#### Work to be completed:
Locate each line in the records containing "with". Copy it.

#### Entries supplied:
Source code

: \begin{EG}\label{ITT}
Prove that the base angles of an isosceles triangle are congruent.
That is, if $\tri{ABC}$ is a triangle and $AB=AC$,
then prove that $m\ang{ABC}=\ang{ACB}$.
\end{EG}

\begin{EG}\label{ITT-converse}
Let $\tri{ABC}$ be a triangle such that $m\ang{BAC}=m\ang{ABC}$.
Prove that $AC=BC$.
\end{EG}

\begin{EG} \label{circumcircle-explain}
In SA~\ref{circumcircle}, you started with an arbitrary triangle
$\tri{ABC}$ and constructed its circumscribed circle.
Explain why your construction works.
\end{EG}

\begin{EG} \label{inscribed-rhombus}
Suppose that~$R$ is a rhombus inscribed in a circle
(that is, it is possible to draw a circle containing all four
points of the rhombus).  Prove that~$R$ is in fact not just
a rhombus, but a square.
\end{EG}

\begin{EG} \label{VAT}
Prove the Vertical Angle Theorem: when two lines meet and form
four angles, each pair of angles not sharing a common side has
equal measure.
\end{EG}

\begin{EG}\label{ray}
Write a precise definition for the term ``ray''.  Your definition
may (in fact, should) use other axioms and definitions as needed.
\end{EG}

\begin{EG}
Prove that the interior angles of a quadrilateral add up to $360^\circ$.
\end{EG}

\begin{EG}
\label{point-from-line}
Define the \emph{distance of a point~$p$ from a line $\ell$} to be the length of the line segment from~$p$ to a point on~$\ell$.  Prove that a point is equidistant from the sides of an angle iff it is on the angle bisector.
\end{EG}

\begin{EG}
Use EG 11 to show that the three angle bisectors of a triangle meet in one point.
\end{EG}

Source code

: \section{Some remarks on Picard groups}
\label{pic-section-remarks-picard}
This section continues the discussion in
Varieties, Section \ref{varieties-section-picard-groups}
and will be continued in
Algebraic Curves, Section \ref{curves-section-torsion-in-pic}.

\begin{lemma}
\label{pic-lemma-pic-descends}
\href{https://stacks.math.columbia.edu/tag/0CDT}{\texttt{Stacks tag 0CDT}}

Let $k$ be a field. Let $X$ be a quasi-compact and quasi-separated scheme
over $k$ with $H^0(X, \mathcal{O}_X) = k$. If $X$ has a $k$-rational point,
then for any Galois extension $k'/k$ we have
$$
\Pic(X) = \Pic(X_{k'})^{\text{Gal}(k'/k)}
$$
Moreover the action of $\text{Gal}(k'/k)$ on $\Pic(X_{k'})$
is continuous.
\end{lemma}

==

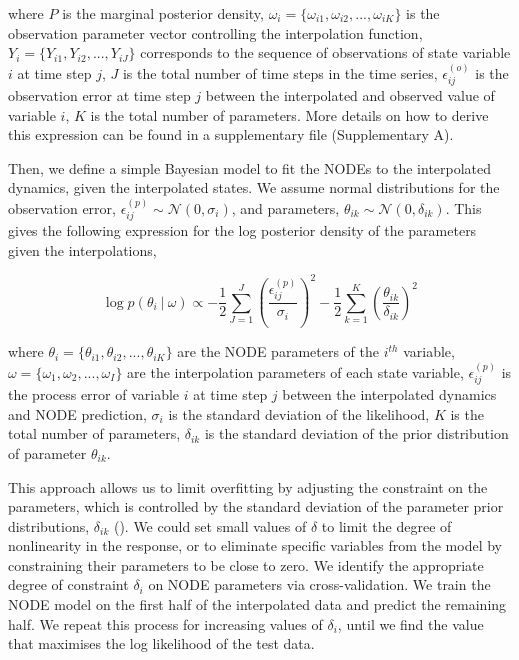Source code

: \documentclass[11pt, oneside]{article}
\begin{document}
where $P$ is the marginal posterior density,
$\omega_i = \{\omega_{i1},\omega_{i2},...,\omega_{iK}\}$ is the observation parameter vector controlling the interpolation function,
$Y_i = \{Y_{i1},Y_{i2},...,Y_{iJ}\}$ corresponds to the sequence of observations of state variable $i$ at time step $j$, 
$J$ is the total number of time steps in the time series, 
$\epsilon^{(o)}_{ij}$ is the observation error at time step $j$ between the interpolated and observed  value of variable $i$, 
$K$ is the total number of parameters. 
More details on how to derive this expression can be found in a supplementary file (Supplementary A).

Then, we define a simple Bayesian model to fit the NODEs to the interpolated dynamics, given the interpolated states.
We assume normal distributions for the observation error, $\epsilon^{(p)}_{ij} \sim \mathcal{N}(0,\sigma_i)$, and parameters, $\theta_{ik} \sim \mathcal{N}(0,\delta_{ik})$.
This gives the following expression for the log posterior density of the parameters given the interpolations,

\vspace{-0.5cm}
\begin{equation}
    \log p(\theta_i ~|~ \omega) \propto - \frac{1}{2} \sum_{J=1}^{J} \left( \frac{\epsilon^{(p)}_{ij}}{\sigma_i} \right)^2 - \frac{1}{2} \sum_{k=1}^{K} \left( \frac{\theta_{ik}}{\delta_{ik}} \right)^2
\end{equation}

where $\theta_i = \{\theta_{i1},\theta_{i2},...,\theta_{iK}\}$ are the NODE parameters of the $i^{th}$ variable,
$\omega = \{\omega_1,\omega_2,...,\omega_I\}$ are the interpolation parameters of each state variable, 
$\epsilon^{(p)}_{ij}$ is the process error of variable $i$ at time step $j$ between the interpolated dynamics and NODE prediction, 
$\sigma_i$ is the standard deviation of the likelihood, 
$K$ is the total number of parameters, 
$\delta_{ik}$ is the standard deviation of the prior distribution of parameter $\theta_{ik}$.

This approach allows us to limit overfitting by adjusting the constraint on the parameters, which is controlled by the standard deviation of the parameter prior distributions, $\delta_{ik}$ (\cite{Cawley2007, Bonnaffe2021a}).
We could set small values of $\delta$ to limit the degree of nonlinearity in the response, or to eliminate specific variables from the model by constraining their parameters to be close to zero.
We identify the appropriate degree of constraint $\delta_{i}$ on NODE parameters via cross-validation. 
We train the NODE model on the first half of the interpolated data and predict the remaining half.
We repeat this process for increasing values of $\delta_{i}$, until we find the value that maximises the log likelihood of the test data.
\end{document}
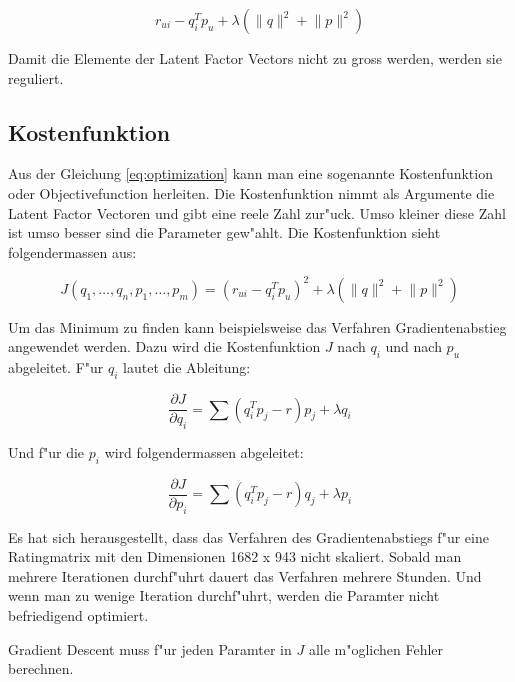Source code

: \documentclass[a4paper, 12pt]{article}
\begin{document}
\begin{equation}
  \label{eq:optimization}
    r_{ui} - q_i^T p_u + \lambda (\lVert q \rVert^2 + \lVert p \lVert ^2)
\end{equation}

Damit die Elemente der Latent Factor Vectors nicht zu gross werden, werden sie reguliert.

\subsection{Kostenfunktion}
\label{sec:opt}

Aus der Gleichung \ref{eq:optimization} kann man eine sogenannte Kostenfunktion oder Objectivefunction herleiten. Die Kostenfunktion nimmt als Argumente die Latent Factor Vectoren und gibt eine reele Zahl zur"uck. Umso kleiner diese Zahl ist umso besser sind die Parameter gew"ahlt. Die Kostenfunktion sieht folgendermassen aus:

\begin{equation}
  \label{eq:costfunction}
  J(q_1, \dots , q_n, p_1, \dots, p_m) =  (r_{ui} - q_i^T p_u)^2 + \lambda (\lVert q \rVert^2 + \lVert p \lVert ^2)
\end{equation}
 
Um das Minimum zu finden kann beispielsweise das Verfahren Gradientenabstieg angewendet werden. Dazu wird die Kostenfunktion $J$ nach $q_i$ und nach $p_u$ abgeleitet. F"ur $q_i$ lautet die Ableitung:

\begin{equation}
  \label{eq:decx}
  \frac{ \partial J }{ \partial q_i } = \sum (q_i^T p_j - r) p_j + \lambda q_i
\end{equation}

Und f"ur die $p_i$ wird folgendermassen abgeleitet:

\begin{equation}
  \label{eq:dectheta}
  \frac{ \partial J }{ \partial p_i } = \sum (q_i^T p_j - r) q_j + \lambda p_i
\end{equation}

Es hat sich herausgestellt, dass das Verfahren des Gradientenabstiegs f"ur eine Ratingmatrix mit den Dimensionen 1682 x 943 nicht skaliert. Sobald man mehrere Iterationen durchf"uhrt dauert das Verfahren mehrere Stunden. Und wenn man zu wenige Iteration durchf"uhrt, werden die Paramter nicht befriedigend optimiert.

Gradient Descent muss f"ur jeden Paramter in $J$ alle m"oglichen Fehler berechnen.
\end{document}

---

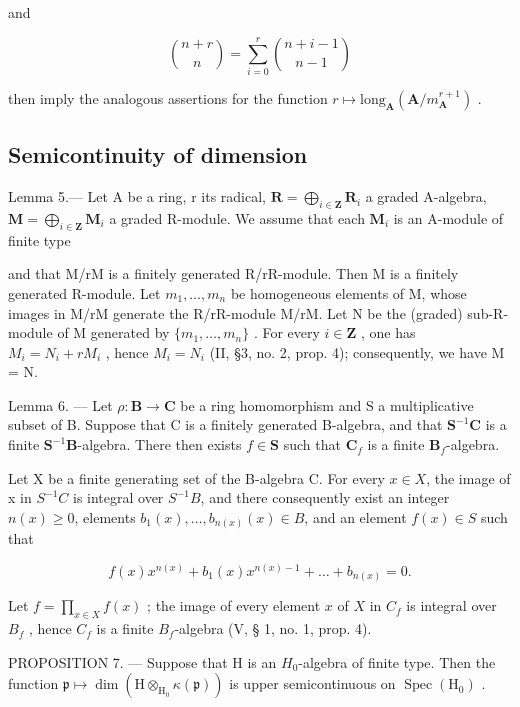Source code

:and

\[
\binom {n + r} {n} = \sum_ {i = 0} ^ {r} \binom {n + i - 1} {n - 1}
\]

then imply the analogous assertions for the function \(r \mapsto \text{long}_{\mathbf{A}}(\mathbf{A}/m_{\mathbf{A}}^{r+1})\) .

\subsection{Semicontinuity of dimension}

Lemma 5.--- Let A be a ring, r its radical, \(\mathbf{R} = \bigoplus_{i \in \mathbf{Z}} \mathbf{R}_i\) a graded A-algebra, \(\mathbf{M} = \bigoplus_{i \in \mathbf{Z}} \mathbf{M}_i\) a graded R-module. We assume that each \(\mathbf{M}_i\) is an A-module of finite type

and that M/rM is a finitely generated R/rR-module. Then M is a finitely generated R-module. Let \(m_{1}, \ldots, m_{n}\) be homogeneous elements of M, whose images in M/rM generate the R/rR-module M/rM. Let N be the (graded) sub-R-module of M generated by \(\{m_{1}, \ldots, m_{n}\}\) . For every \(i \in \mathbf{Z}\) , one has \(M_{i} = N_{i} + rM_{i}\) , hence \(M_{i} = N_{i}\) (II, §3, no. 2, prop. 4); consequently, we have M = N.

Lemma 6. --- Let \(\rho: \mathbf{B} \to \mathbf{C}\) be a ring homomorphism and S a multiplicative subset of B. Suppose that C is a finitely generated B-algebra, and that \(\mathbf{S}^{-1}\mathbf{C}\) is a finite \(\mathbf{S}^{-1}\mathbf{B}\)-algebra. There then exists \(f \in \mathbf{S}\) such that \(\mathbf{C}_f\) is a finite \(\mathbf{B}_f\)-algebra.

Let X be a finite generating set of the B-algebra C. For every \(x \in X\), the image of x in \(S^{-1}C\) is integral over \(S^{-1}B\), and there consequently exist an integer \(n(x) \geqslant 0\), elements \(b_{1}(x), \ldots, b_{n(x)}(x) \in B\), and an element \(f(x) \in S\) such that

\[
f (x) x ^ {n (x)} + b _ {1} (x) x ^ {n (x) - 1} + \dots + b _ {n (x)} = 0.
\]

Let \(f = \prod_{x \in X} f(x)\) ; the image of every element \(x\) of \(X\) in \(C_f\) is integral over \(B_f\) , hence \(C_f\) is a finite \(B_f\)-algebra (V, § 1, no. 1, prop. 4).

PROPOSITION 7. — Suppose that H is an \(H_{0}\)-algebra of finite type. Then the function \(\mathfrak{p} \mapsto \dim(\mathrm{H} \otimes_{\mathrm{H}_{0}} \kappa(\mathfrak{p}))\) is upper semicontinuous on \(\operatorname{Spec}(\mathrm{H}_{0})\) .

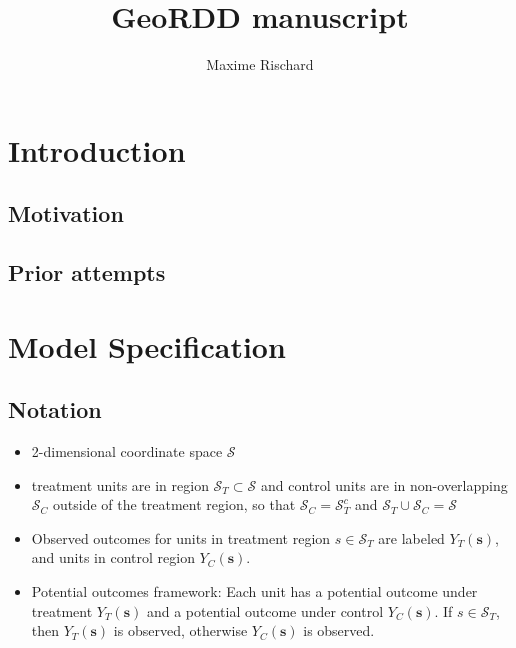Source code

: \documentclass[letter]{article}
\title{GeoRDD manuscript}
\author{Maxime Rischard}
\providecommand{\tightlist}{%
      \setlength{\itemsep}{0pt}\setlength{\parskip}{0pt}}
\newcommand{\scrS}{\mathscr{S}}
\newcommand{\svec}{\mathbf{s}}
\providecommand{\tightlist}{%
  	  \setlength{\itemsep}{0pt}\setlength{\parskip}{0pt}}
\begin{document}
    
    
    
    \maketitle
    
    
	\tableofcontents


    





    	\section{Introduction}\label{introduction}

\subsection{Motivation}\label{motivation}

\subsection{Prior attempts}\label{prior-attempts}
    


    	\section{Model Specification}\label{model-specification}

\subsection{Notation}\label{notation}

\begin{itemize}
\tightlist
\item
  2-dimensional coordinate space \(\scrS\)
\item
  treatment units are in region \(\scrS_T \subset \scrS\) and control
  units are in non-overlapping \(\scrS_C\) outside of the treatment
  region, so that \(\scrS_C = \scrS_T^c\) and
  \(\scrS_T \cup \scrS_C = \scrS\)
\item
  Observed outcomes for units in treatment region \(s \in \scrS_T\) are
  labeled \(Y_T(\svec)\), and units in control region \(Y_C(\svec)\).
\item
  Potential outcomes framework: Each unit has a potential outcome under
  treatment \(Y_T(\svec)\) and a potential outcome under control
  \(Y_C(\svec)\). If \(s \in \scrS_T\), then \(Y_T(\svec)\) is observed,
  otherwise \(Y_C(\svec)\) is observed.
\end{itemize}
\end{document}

#### Problem solution:
In SA~\ref{circumcircle}, you started with an arbitrary triangle
over $k$ with $H^0(X, \mathcal{O}_X) = k$. If $X$ has a $k$-rational point,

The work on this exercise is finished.